Das Städtchen Saumur (ca. 27.000 Einwohner) liegt beidseits der Loire, mitten in einem großen Weinanbaugebiet und hat freilich eine dekorative Burg, die auf einem Kalkfelsen über der Stadt thront. Aber das kriegen wir später.
Heute befassen wir uns erst einmal mit den Pferden 🐴🐎🎠🏇🏼. Saumur ist nämlich eine, wenn nicht DIE Pferdestadt Frankreichs. Das interessiert mich als ehemalige Turnierreiterin natürlich sehr. Also radeln wir die 7 Kilometer zur französischen Reitakademie, einem riesigen Gelände mit Stallungen für 500 Pferde, 7 Reithallen und 50 Kilometer Reitwegen auf 400 Hektar.
Die Geschichte der Pferdezucht und des Pferdesports ist ja eng mit dem Militär verbunden. Die Reiterheere Alexanders des Großen, die schwer gepanzerten Ritter des Mittelalters, die schnellen, leichten Husaren, die Kavallerie Napoléons … und und und: zu jeder Zeit und in jeder Gegend war das Wissen um die Pferdezucht und Reiterei von kriegsentscheidender Bedeutung.
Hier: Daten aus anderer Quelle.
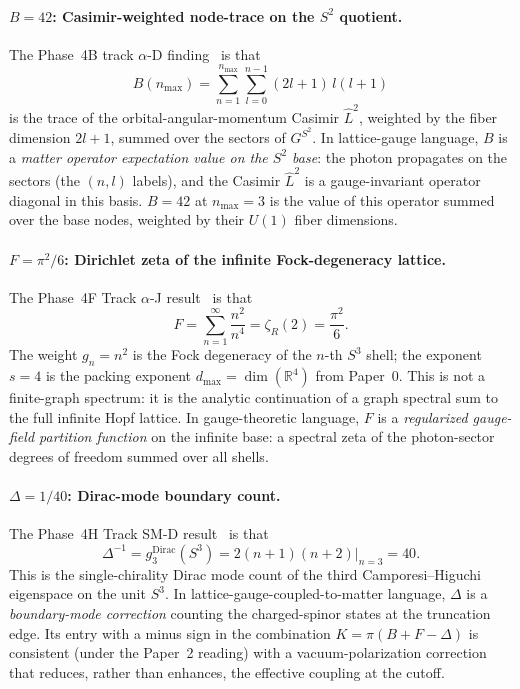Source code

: \documentclass[aps,pra,twocolumn,superscriptaddress,longbibliography]{revtex4-2}
\begin{document}
\paragraph*{$B = 42$: Casimir-weighted node-trace on the $S^2$
quotient.}  The Phase~4B track $\alpha$-D finding~\cite{Paper2} is
that
\begin{equation}
B(n_{\max}) = \sum_{n=1}^{n_{\max}} \sum_{l=0}^{n-1}
  (2l+1)\,l(l+1)
\label{eq:B_casimir}
\end{equation}
is the trace of the orbital-angular-momentum Casimir $\hat{L}^2$,
weighted by the fiber dimension $2l+1$, summed over the sectors of
$G^{S^2}$.  In lattice-gauge language, $B$ is a \emph{matter
operator expectation value on the $S^2$ base}: the photon propagates
on the sectors (the $(n, l)$ labels), and the Casimir
$\hat{L}^2$ is a gauge-invariant operator diagonal in this basis.
$B = 42$ at $n_{\max} = 3$ is the value of this operator summed over
the base nodes, weighted by their $U(1)$ fiber dimensions.

\paragraph*{$F = \pi^2 / 6$: Dirichlet zeta of the infinite
Fock-degeneracy lattice.}  The Phase~4F Track $\alpha$-J
result~\cite{Paper2} is that
\begin{equation}
F = \sum_{n=1}^{\infty} \frac{n^2}{n^4}
  = \zeta_R(2) = \frac{\pi^2}{6}.
\label{eq:F_zeta}
\end{equation}
The weight $g_n = n^2$ is the Fock degeneracy of the $n$-th $S^3$
shell; the exponent $s = 4$ is the packing exponent
$d_{\max} = \dim(\mathbb{R}^4)$ from Paper~0.  This is not a
finite-graph spectrum: it is the analytic continuation of a graph
spectral sum to the full infinite Hopf lattice.  In gauge-theoretic
language, $F$ is a \emph{regularized gauge-field partition function}
on the infinite base: a spectral zeta of the photon-sector degrees
of freedom summed over all shells.

\paragraph*{$\Delta = 1/40$: Dirac-mode boundary count.} The Phase~4H
Track SM-D result~\cite{Paper2} is that
\begin{equation}
\Delta^{-1} = g_3^{\mathrm{Dirac}}(S^3)
  = 2(n+1)(n+2)\bigg|_{n=3} = 40.
\label{eq:Delta_dirac}
\end{equation}
This is the single-chirality Dirac mode count of the third
Camporesi--Higuchi eigenspace on the unit $S^3$.  In
lattice-gauge-coupled-to-matter language, $\Delta$ is a
\emph{boundary-mode correction} counting the charged-spinor states at
the truncation edge.  Its entry with a minus sign in the combination
$K = \pi(B + F - \Delta)$ is consistent (under the Paper~2 reading)
with a vacuum-polarization correction that reduces, rather than
enhances, the effective coupling at the cutoff.
\end{document}
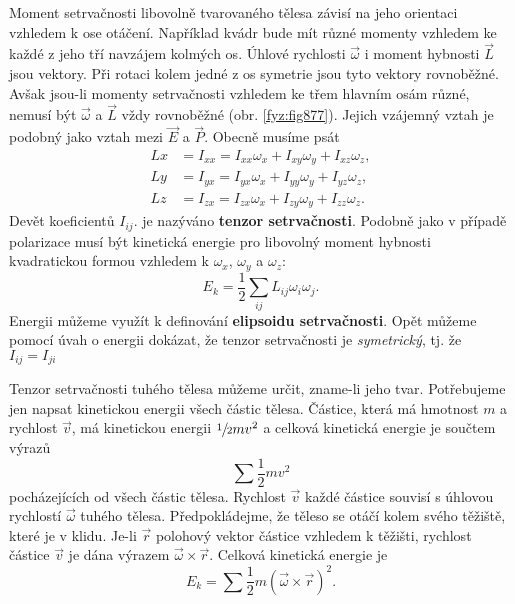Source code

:     Moment setrvačnosti libovolně tvarovaného tělesa závisí na jeho orientaci vzhledem k ose
    otáčení. Například kvádr bude mít různé momenty vzhledem ke každé z jeho tří navzájem kolmých
    os. Úhlové rychlosti \(\vec{ω}\) i moment hybnosti \(\vec{L}\) jsou vektory. Při rotaci kolem
    jedné z os symetrie jsou tyto vektory rovnoběžné. Avšak jsou-li momenty setrvačnosti vzhledem ke
    třem hlavním osám různé, nemusí být \(\vec{ω}\) a \(\vec{L}\) vždy rovnoběžné (obr.
    \ref{fyz:fig877}). Jejich vzájemný vztah je podobný jako vztah mezi \(\vec{E}\) a \(\vec{P}\).
    Obecně musíme psát
    \begin{align}
      Lx&=I_{xx}=I_{xx}ω_x+I_{xy}ω_y+I_{xz}ω_z,  \nonumber         \\
      Ly&=I_{yx}=I_{yx}ω_x+I_{yy}ω_y+I_{yz}ω_z,  \label{fyz:eq944} \\
      Lz&=I_{zx}=I_{zx}ω_x+I_{zy}ω_y+I_{zz}ω_z.  \nonumber 
    \end{align}
    Devět koeficientů \(I_{ij}\). je nazýváno \textbf{tenzor setrvačnosti}. Podobně jako v případě
    polarizace musí být kinetická energie pro libovolný moment hybnosti kvadratickou formou vzhledem
    k \(ω_x\), \(ω_y\) a \(ω_z\):
    \begin{equation}\label{fyz:eq945}
      E_k = \frac{1}{2}\sum_{ij}L_{ij}ω_iω_j.
    \end{equation}
    Energii můžeme využít k definování \textbf{elipsoidu setrvačnosti}. Opět můžeme pomocí úvah o
    energii dokázat, že tenzor setrvačnosti je \emph{symetrický}, tj. že \(I_{ij} = I_{ji}\)

    Tenzor setrvačnosti tuhého tělesa můžeme určit, zname-li jeho tvar. Potřebujeme jen napsat
    kinetickou energii všech částic tělesa. Částice, která má hmotnost \(m\) a rychlost \(\vec{v}\),
    má kinetickou energii \(\sfrac{1}{2}mv^2\) a celková kinetická energie je součtem výrazů
    \[\sum\frac{1}{2}mv^2\] pocházejících od všech částic tělesa. Rychlost \(\vec{v}\) každé částice
    souvisí s úhlovou rychlostí \(\vec{ω}\) tuhého tělesa. Předpokládejme, že těleso se otáčí kolem
    svého těžiště, které je v klidu. Je-li \(\vec{r}\) polohový vektor částice vzhledem k těžišti,
    rychlost částice \(\vec{v}\) je dána výrazem \(\vec{ω}\times\vec{r}\). Celková kinetická energie
    je
    \begin{equation}\label{fyz:eq948}
      E_k = \sum\frac{1}{2}m\left(\vec{ω}\times\vec{r}\right)^2.
    \end{equation}

    
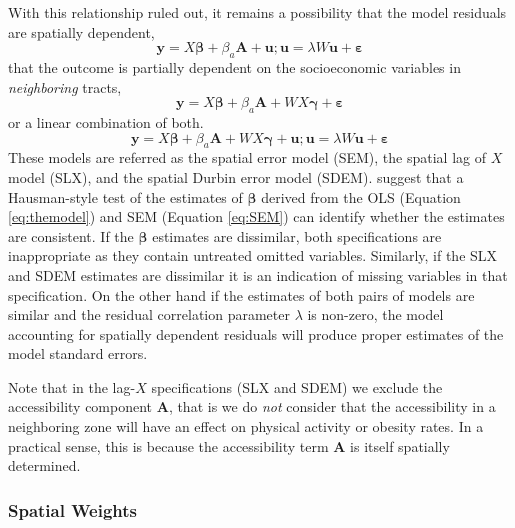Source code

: \documentclass[Crown,sageh.bst]{sagej}
\begin{document}
With this relationship ruled out, it remains a possibility that the
model residuals are spatially dependent, \begin{equation}\label{eq:SEM}
 \boldsymbol{y} = X\boldsymbol{\beta} + \beta_a \boldsymbol{A} + \boldsymbol{u}; \boldsymbol{u} = \lambda W \boldsymbol{u} + \boldsymbol{\varepsilon}
\end{equation} that the outcome is partially dependent on the
socioeconomic variables in \emph{neighboring} tracts,
\begin{equation}\label{eq:SLX}
 \boldsymbol{y} = X\boldsymbol{\beta} + \beta_a \boldsymbol{A} + W X \boldsymbol{\gamma} + \boldsymbol{\varepsilon}
\end{equation} or a linear combination of both.
\begin{equation}\label{eq:SDEM}
 \boldsymbol{y} = X\boldsymbol{\beta} + \beta_a \boldsymbol{A} + W X \boldsymbol{\gamma} + \boldsymbol{u}; \boldsymbol{u} = \lambda W \boldsymbol{u} + \boldsymbol{\varepsilon}
\end{equation} These models are referred as the spatial error model
(SEM), the spatial lag of \(X\) model (SLX), and the spatial Durbin
error model (SDEM). \citet{Pace2008} suggest that a Hausman-style test
of the estimates of \(\boldsymbol{\beta}\) derived from the OLS
(Equation \ref{eq:themodel}) and SEM (Equation \ref{eq:SEM}) can
identify whether the estimates are consistent. If the
\(\boldsymbol{\beta}\) estimates are dissimilar, both specifications are
inappropriate as they contain untreated omitted variables. Similarly, if
the SLX and SDEM estimates are dissimilar it is an indication of missing
variables in that specification. On the other hand if the estimates of
both pairs of models are similar and the residual correlation parameter
\(\lambda\) is non-zero, the model accounting for spatially dependent
residuals will produce proper estimates of the model standard errors.

Note that in the lag-\(X\) specifications (SLX and SDEM) we exclude the
accessibility component \(\boldsymbol{A}\), that is we do \emph{not}
consider that the accessibility in a neighboring zone will have an
effect on physical activity or obesity rates. In a practical sense, this
is because the accessibility term \(\boldsymbol{A}\) is itself spatially
determined.

\hypertarget{spatial-weights}{%
\subsubsection{Spatial Weights}\label{spatial-weights}}
\end{document}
Zu Beginn des 19. Jahrhunderts wurden in Frankreich und Deutschland (wo sonst noch weiß ich nicht) Gestüte und Kavallerieschulen gegründet, mit dem Ziel, Pferdezucht und Reiterausbildung auf einen einheitlichen Stand zu bringen. Qualitätsmanagement sozusagen.
1814 wurde in Saumur der Cadre Noir als Ausbildungs- und Elitekorps des französischen Militärs gegründet. Zur Unterscheidung von den anderen Kavalleristen trugen die Rittmeister eine schwarze Uniform, daher der Name.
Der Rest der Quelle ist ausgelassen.